BLOG FICTION

This whole ANYEC thing has got me interested in fictional weblogs.

Incidentally, I’m going to start writing ‘weblog’ instead of ‘blog’ because holy christ does that word ever still suck. I thought I would get used to it, like when a band has a stupid name that you start to think sounds cool after you’ve heard it for a while.

“Tragically Hip.” “Pearl Jam.” “Fudge Tunnel.”

That hasn’t happened. To me, ‘blog’ still sounds like a synonym for ‘grogan’, so from now on the word shall only be used in oh-so-clever substitutions like RESERVOIR BLOGS.

Anyways, looking for info on fictional weblogs I started with a Guardian article from April 2004, How to write a blog-buster, which gives a pretty good overview of the state of this strange micro-genre. The article kicks-off with the case of Belle de Jour, the wildly popular and possibly fictional weblog of a London prostitute, (which I’d never heard of before today). Again, whether it’s fiction or not is beside the point. The point is that it could have been fictional, and this phenomenon gets people thinking about adapting creative fiction to this new medium.

One thing that inevitably gets added is interactivity, the bitch-goddess of online art. Before blog fiction there was something called Interactive Fiction. You know, the old text-based games like ZORK or Hitchhikers Guide to the Galaxy?

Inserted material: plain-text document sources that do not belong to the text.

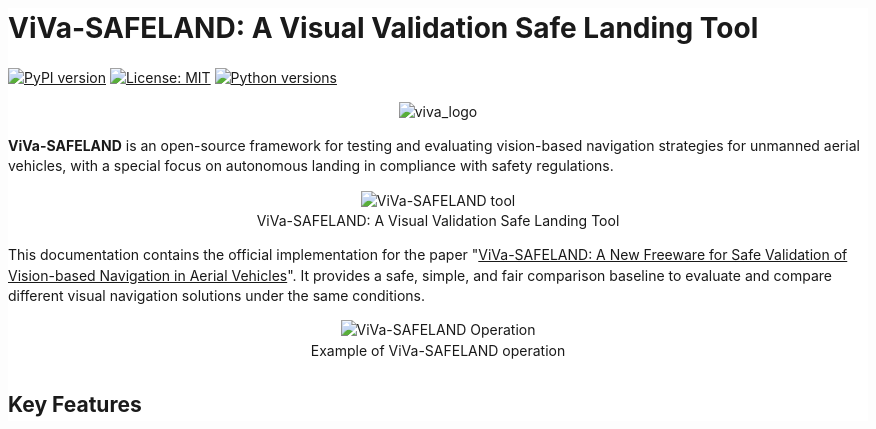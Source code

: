 # ViVa-SAFELAND: A Visual Validation Safe Landing Tool

[![PyPI version](https://badge.fury.io/py/viva_safeland.svg)](https://badge.fury.io/py/viva-safeland)
[![License: MIT](https://img.shields.io/badge/License-MIT-yellow.svg)](https://opensource.org/licenses/MIT)
[![Python versions](https://img.shields.io/pypi/pyversions/viva_safeland.svg)](https://pypi.org/project/viva-safeland)

<div align="center">
  <img
    src="https://github.com/user-attachments/assets/268619ca-97e8-4990-85d5-e6cb7fe26aa0"
    width="1200"
    alt="viva_logo"
    onerror="this.onerror=null; this.src='assets/viva_logo.png';"
    onerror="this.onerror=null; this.src='docs/assets/viva_logo.png';"
  />
</div>

**ViVa-SAFELAND** is an open-source framework for testing and evaluating vision-based navigation strategies for unmanned aerial vehicles, with a special focus on autonomous landing in compliance with safety regulations.

<div align="center">
  <img 
    src="https://github.com/user-attachments/assets/79c7033e-f270-4e69-8924-ef36d655e7d7"
    alt="ViVa-SAFELAND tool" 
    width="1200"
    onerror="this.onerror=null; this.src='assets/viva.png';"
    onerror="this.onerror=null; this.src='docs/assets/viva.png';"
  />
  <figcaption>ViVa-SAFELAND: A Visual Validation Safe Landing Tool</figcaption>
</div>

This documentation contains the official implementation for the paper "[ViVa-SAFELAND: A New Freeware for Safe Validation of Vision-based Navigation in Aerial Vehicles](https://arxiv.org/abs/2503.14719)". It provides a safe, simple, and fair comparison baseline to evaluate and compare different visual navigation solutions under the same conditions.

<div align="center">
  <img 
    src="https://github.com/user-attachments/assets/111961fa-2ef0-4f6b-8c7e-7c54d59ac482" 
    alt="ViVa-SAFELAND Operation" 
    width="1200"
    onerror="this.onerror=null; this.src='assets/viva_operation_optimized_fast.gif';"
    onerror="this.onerror=null; this.src='docs/assets/viva_operation_gif.gif';"
  />
  <figcaption>Example of ViVa-SAFELAND operation</figcaption>
</div>

## Key Features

Well, from the loins of these early pioneers two lineages burst forth: graphical adventure games, a genre which died of creative exhaustion with Gabriel Knight 3; and interactive fiction, which focused on the text.

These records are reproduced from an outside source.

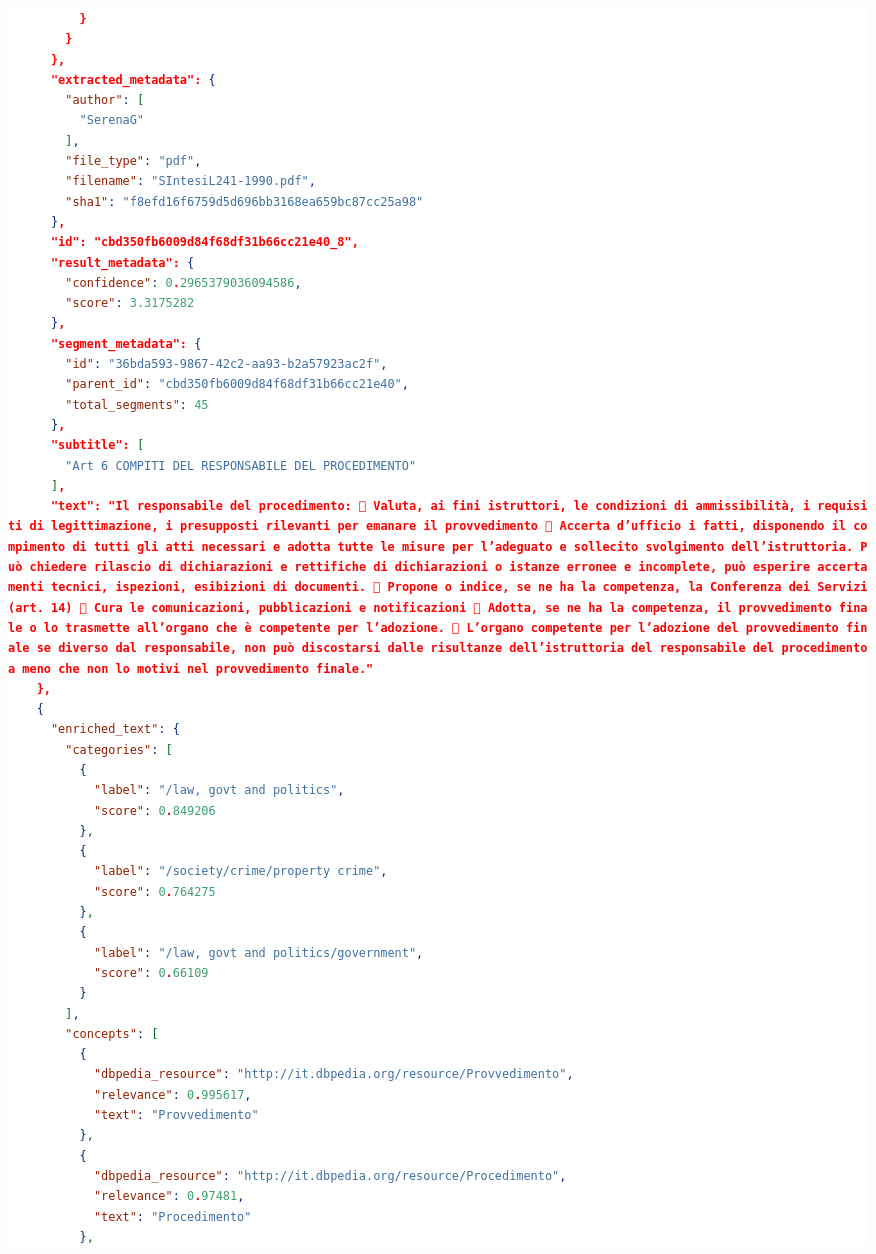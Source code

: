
 ```json
          }
        }
      },
      "extracted_metadata": {
        "author": [
          "SerenaG"
        ],
        "file_type": "pdf",
        "filename": "SIntesiL241-1990.pdf",
        "sha1": "f8efd16f6759d5d696bb3168ea659bc87cc25a98"
      },
      "id": "cbd350fb6009d84f68df31b66cc21e40_8",
      "result_metadata": {
        "confidence": 0.2965379036094586,
        "score": 3.3175282
      },
      "segment_metadata": {
        "id": "36bda593-9867-42c2-aa93-b2a57923ac2f",
        "parent_id": "cbd350fb6009d84f68df31b66cc21e40",
        "total_segments": 45
      },
      "subtitle": [
        "Art 6 COMPITI DEL RESPONSABILE DEL PROCEDIMENTO"
      ],
      "text": "Il responsabile del procedimento:  Valuta, ai fini istruttori, le condizioni di ammissibilità, i requisiti di legittimazione, i presupposti rilevanti per emanare il provvedimento  Accerta d’ufficio i fatti, disponendo il compimento di tutti gli atti necessari e adotta tutte le misure per l’adeguato e sollecito svolgimento dell’istruttoria. Può chiedere rilascio di dichiarazioni e rettifiche di dichiarazioni o istanze erronee e incomplete, può esperire accertamenti tecnici, ispezioni, esibizioni di documenti.  Propone o indice, se ne ha la competenza, la Conferenza dei Servizi (art. 14)  Cura le comunicazioni, pubblicazioni e notificazioni  Adotta, se ne ha la competenza, il provvedimento finale o lo trasmette all’organo che è competente per l’adozione.  L’organo competente per l’adozione del provvedimento finale se diverso dal responsabile, non può discostarsi dalle risultanze dell’istruttoria del responsabile del procedimento a meno che non lo motivi nel provvedimento finale."
    },
    {
      "enriched_text": {
        "categories": [
          {
            "label": "/law, govt and politics",
            "score": 0.849206
          },
          {
            "label": "/society/crime/property crime",
            "score": 0.764275
          },
          {
            "label": "/law, govt and politics/government",
            "score": 0.66109
          }
        ],
        "concepts": [
          {
            "dbpedia_resource": "http://it.dbpedia.org/resource/Provvedimento",
            "relevance": 0.995617,
            "text": "Provvedimento"
          },
          {
            "dbpedia_resource": "http://it.dbpedia.org/resource/Procedimento",
            "relevance": 0.97481,
            "text": "Procedimento"
          },
```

Although Interactive Fiction was certainly interactive, it was what I like to call “shitty interaction,” a series of pointless hoops the reader must jump through in order to win the priveledge of enjoying the story. I’m told that Photopia is considered the high-water mark of interactive fiction. I tried it and wasn’t impressed enough to read/play for more than a couple hours, but it’s probably great if you like to solve arbitrary puzzles to unlock paragraphs of descriptive text. Or maybe I’m just impatient. (I used to really like those Steve Jackson choose-your-own-adventure books, but that was when I was younger and stupider.)

* * *

One characteristic that distinguishes most online fiction from a novel, (for example), is that online fiction is something which occurs in time. A post is made at a particular point in time, and this is built into the interface of modern weblogs. By definition, or at least entrenched convention, weblogs are a sequence of discrete entries ordered chronologically last-to-first. Given the simplicity of the concept, it’s a wonder it took so long to catch on as the design pattern of personal websites. It certainly wasn’t because of technical limitations.

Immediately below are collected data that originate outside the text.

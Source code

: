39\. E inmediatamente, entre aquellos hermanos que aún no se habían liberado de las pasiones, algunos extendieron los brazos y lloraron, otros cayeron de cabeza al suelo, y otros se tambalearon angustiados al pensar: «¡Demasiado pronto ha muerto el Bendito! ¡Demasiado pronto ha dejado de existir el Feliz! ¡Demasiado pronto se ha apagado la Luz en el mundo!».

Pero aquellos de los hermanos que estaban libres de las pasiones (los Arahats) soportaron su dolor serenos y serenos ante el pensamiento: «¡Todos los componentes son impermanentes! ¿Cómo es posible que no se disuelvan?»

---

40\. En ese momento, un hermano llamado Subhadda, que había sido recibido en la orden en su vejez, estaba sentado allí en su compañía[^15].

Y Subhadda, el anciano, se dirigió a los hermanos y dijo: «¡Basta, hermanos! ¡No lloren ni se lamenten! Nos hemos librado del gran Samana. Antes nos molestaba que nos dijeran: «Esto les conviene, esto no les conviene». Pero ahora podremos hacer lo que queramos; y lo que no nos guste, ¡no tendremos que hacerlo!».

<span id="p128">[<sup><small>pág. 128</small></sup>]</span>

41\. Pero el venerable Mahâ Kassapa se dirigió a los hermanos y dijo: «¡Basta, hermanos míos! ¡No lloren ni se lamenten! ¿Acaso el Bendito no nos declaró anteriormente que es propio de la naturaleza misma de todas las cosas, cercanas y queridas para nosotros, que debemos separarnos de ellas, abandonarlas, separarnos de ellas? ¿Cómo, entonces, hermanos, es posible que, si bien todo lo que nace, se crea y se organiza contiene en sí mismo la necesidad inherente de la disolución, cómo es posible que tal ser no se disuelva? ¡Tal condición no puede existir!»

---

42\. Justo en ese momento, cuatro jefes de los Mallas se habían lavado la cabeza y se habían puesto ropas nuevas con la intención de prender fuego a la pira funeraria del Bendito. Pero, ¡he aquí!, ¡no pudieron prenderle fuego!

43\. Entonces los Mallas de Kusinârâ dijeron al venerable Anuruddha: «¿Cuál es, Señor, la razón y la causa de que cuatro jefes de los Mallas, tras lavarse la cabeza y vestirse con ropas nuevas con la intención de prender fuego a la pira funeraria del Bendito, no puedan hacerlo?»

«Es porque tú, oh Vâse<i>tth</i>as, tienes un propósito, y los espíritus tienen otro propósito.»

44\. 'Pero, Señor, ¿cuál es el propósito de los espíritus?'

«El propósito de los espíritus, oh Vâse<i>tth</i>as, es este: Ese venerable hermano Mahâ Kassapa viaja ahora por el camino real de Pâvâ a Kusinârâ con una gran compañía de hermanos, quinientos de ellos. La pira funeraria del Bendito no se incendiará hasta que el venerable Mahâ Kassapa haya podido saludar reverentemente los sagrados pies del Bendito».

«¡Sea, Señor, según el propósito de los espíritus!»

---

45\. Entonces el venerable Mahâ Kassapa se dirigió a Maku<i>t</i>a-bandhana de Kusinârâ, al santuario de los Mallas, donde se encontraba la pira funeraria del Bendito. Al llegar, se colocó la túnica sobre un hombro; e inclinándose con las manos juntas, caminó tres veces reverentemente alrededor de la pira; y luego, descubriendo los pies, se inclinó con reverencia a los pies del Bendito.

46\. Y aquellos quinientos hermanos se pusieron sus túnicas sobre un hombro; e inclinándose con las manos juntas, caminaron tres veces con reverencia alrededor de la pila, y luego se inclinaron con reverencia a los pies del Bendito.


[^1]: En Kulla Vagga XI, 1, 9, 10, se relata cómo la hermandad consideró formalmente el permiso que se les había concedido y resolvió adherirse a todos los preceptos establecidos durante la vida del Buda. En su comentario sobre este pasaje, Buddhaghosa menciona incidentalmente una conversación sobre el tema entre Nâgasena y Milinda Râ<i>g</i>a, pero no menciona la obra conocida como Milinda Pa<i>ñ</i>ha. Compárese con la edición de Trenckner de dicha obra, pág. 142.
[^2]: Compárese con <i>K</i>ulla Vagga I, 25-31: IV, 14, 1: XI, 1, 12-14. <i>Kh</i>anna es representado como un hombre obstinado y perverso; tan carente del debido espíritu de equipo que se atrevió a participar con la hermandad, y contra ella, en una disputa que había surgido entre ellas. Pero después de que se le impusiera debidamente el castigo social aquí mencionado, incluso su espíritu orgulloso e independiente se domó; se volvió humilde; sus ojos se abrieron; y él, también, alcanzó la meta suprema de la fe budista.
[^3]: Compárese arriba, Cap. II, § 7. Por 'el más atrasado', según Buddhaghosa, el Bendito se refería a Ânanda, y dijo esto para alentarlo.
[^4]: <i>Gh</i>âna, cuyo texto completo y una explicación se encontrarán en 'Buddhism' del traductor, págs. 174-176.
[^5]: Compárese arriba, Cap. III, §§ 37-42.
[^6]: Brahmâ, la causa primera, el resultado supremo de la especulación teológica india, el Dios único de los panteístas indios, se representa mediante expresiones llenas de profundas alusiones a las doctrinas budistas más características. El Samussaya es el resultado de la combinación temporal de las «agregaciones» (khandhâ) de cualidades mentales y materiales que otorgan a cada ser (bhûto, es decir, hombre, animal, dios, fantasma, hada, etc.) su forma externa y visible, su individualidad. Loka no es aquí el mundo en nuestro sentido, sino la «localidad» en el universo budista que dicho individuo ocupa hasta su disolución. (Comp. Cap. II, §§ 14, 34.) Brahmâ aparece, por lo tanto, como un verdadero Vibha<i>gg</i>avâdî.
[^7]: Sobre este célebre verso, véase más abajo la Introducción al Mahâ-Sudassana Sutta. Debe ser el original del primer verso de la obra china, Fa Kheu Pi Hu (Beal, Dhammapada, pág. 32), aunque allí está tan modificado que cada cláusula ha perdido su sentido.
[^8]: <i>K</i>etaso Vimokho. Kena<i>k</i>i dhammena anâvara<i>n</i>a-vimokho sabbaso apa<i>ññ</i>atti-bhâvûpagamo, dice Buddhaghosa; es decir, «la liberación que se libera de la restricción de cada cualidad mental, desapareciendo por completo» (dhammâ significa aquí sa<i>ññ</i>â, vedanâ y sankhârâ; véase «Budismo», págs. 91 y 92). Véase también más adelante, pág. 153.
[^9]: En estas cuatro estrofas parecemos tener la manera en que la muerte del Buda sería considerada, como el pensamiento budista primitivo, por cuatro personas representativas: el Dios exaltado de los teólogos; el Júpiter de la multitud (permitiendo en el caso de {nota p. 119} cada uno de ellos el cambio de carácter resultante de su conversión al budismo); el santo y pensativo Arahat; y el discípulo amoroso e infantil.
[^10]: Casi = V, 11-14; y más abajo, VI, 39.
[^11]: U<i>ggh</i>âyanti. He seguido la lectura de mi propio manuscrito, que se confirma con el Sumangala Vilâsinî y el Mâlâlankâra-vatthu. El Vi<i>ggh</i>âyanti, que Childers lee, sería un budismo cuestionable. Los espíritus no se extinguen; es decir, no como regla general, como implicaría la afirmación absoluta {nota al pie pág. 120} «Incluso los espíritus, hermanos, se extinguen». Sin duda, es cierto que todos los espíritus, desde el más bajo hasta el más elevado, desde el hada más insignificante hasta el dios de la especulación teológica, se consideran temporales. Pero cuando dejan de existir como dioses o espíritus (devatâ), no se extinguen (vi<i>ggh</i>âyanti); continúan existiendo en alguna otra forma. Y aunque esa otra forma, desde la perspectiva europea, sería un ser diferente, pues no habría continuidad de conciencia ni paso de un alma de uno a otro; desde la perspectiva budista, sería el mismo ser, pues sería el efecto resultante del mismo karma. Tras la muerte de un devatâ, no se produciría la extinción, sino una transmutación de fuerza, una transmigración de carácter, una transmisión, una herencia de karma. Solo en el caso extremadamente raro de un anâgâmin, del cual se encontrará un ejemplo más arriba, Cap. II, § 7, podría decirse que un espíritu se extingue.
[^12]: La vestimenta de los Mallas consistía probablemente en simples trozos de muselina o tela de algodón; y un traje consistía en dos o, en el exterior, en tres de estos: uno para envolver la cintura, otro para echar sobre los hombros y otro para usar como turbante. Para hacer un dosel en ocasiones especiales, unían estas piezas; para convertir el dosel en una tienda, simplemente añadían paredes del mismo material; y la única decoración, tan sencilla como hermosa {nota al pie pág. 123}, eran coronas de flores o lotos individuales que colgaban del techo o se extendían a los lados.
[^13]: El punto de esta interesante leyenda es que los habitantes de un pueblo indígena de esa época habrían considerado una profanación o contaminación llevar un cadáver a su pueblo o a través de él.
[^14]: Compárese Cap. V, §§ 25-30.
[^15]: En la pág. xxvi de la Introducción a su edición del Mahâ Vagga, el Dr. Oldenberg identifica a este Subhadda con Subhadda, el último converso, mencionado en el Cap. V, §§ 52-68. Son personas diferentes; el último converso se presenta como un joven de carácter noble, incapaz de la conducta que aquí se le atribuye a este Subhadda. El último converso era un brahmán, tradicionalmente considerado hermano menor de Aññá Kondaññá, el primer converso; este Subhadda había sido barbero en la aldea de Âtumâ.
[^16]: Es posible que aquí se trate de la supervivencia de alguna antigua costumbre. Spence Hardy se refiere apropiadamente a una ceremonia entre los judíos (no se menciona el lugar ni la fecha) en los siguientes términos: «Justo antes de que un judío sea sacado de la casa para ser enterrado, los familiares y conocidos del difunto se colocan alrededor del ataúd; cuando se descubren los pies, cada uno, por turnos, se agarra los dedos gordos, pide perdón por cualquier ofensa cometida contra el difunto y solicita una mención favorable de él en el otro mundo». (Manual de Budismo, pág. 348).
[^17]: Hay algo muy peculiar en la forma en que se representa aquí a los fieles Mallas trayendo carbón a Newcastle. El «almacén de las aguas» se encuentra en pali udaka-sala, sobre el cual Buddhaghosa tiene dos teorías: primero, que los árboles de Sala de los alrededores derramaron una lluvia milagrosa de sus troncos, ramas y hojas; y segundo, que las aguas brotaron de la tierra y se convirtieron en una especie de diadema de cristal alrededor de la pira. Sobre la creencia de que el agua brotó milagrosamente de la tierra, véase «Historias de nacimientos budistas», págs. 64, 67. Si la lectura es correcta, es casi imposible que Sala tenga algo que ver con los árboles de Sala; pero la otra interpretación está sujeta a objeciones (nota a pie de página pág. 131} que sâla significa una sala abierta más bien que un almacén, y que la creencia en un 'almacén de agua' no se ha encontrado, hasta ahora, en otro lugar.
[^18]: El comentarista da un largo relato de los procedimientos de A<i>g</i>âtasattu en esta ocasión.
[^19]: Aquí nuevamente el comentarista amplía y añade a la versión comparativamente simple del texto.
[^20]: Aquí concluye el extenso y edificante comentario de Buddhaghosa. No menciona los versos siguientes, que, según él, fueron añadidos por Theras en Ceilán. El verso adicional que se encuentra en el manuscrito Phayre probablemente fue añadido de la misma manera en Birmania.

A weblog is more like performing a play than writing a novel, a form which allows for improvisation and interaction with an audience. If ANYEC is fictional, then the most striking thing about it is the way the author addresses her audience and reacts to their comments. After her description of the extremely sinister interview, the comments are filled with people shouting “Don’t do it!” And then Alexa doesn’t. The commentators, (the audience), feel like they have some power to give Alexa advice which may affect her decisions, and the “story”’s direction. (In this case the description of the event seemed to be consciously written such that anyone would immediately see the danger, pretty well forcing the audience to advise her to steer clear.) If anybody can find an explicitly fictional weblog that does this, I’d be very interested to see it.

Unlike IF’s hoop-jumping, this sort of interactivity is voluntary and rewarding, it’s a donation instead of a cover charge. That’s the innovation of ANYEC over the comment-disabled Belle de Jour, (whether one or both or neither are fictional), and the innovation of weblog fiction over painful, anachronistic Interactive Fiction.

Of course, there are other ways. At ftrain.com each entry is a node in a network, connected to other nodes at the whim of the author. The result is a branching structure based on semantics rather than a linear chronology. But that isn’t what makes ftrain great, it’s great because the posts are actually interesting, funny, clever, weird, whatever.

I’ll post some reviews of my discoveries as I discover them.